Last week Peter Jackson showed off 10 minutes of footage from The Hobbit using 48 frames per second for the first time in film history. Before the frame rate was 24fps. The result turned into a minor debacle as pretty much no one spoke about the movie but instead spoke about how the more "realistic" increase in frame rate resulted in a fake "soap opera" look to the film. Jackson spoke with EW on his take on the response.
“At first it’s unusual because you’ve never seen a movie like this before. It’s literally a new experience, but you know, that doesn’t last the entire experience of the film–not by any stretch, [just] 10 minutes or so,” Jackson tells EW. “That’s a different experience than if you see a fast-cutting montage at a technical presentation.”
“I can’t say anything,” Jackson acknowledges. “Just like I can’t say anything to someone who doesn’t like fish. You can’t explain why fish tastes great and why they should enjoy it.”
When it debuts Dec. 14., The Hobbit: An Unexpected Journey will be the first major performance for 48-frames, while this week’s showcase was just an audition. Jackson says those who remain unconvinced should wait to see more before closing their minds completely. “There can only ever be a real reaction, a truthful reaction, when people actually have a chance to see a complete narrative on a particular film,” he said.
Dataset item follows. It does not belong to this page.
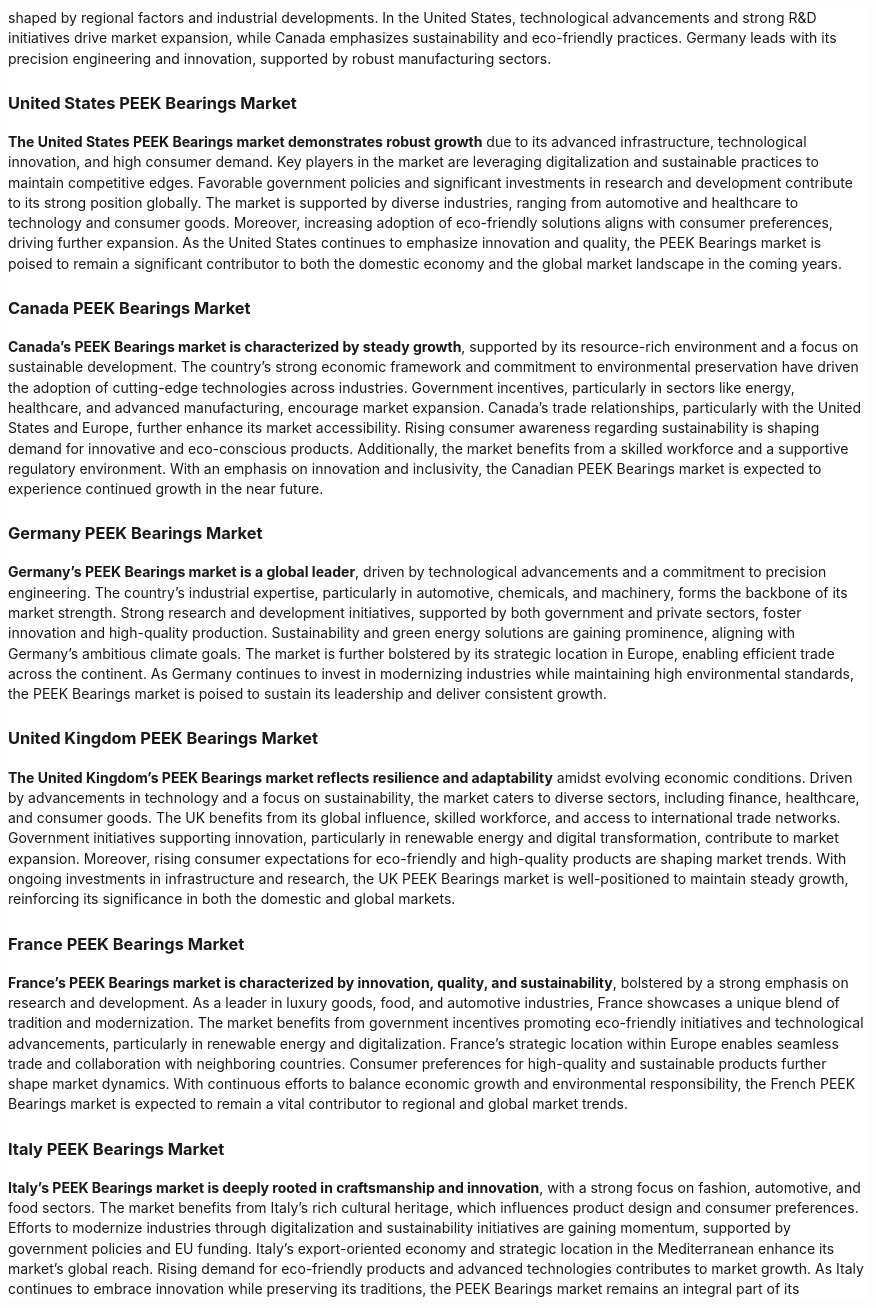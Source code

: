 shaped by regional factors and industrial developments. In the United States, technological advancements and strong R&amp;D initiatives drive market expansion, while Canada emphasizes sustainability and eco-friendly practices. Germany leads with its precision engineering and innovation, supported by robust manufacturing sectors.</span></em></p></blockquote><h3><strong>United States PEEK Bearings Market</strong></h3><p><strong>The United States PEEK Bearings market demonstrates robust growth</strong> due to its advanced infrastructure, technological innovation, and high consumer demand. Key players in the market are leveraging digitalization and sustainable practices to maintain competitive edges. Favorable government policies and significant investments in research and development contribute to its strong position globally. The market is supported by diverse industries, ranging from automotive and healthcare to technology and consumer goods. Moreover, increasing adoption of eco-friendly solutions aligns with consumer preferences, driving further expansion. As the United States continues to emphasize innovation and quality, the PEEK Bearings market is poised to remain a significant contributor to both the domestic economy and the global market landscape in the coming years.</p><h3><strong>Canada PEEK Bearings Market</strong></h3><p><strong>Canada&rsquo;s PEEK Bearings market is characterized by steady growth</strong>, supported by its resource-rich environment and a focus on sustainable development. The country&rsquo;s strong economic framework and commitment to environmental preservation have driven the adoption of cutting-edge technologies across industries. Government incentives, particularly in sectors like energy, healthcare, and advanced manufacturing, encourage market expansion. Canada&rsquo;s trade relationships, particularly with the United States and Europe, further enhance its market accessibility. Rising consumer awareness regarding sustainability is shaping demand for innovative and eco-conscious products. Additionally, the market benefits from a skilled workforce and a supportive regulatory environment. With an emphasis on innovation and inclusivity, the Canadian PEEK Bearings market is expected to experience continued growth in the near future.</p><h3><strong>Germany PEEK Bearings Market</strong></h3><p><strong>Germany&rsquo;s PEEK Bearings market is a global leader</strong>, driven by technological advancements and a commitment to precision engineering. The country&rsquo;s industrial expertise, particularly in automotive, chemicals, and machinery, forms the backbone of its market strength. Strong research and development initiatives, supported by both government and private sectors, foster innovation and high-quality production. Sustainability and green energy solutions are gaining prominence, aligning with Germany&rsquo;s ambitious climate goals. The market is further bolstered by its strategic location in Europe, enabling efficient trade across the continent. As Germany continues to invest in modernizing industries while maintaining high environmental standards, the PEEK Bearings market is poised to sustain its leadership and deliver consistent growth.</p><h3><strong>United Kingdom PEEK Bearings Market</strong></h3><p><strong>The United Kingdom&rsquo;s PEEK Bearings market reflects resilience and adaptability</strong> amidst evolving economic conditions. Driven by advancements in technology and a focus on sustainability, the market caters to diverse sectors, including finance, healthcare, and consumer goods. The UK benefits from its global influence, skilled workforce, and access to international trade networks. Government initiatives supporting innovation, particularly in renewable energy and digital transformation, contribute to market expansion. Moreover, rising consumer expectations for eco-friendly and high-quality products are shaping market trends. With ongoing investments in infrastructure and research, the UK PEEK Bearings market is well-positioned to maintain steady growth, reinforcing its significance in both the domestic and global markets.</p><h3><strong>France PEEK Bearings Market</strong></h3><p><strong>France&rsquo;s PEEK Bearings market is characterized by innovation, quality, and sustainability</strong>, bolstered by a strong emphasis on research and development. As a leader in luxury goods, food, and automotive industries, France showcases a unique blend of tradition and modernization. The market benefits from government incentives promoting eco-friendly initiatives and technological advancements, particularly in renewable energy and digitalization. France&rsquo;s strategic location within Europe enables seamless trade and collaboration with neighboring countries. Consumer preferences for high-quality and sustainable products further shape market dynamics. With continuous efforts to balance economic growth and environmental responsibility, the French PEEK Bearings market is expected to remain a vital contributor to regional and global market trends.</p><h3><strong>Italy PEEK Bearings Market</strong></h3><p><strong>Italy&rsquo;s PEEK Bearings market is deeply rooted in craftsmanship and innovation</strong>, with a strong focus on fashion, automotive, and food sectors. The market benefits from Italy&rsquo;s rich cultural heritage, which influences product design and consumer preferences. Efforts to modernize industries through digitalization and sustainability initiatives are gaining momentum, supported by government policies and EU funding. Italy&rsquo;s export-oriented economy and strategic location in the Mediterranean enhance its market&rsquo;s global reach. Rising demand for eco-friendly products and advanced technologies contributes to market growth. As Italy continues to embrace innovation while preserving its traditions, the PEEK Bearings market remains an integral part of its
“A couple of the more negative commenters from CinemaCon said that in the Gollum and Bilbo scene [which took place later in the presentation] they didn’t mind it and got used to that,” Jackson says. “That was the same 48 frames the rest of the reel was. I just wonder if it they were getting into the dialogue, the characters and the story. That’s what happens in the movie. You settle into it.”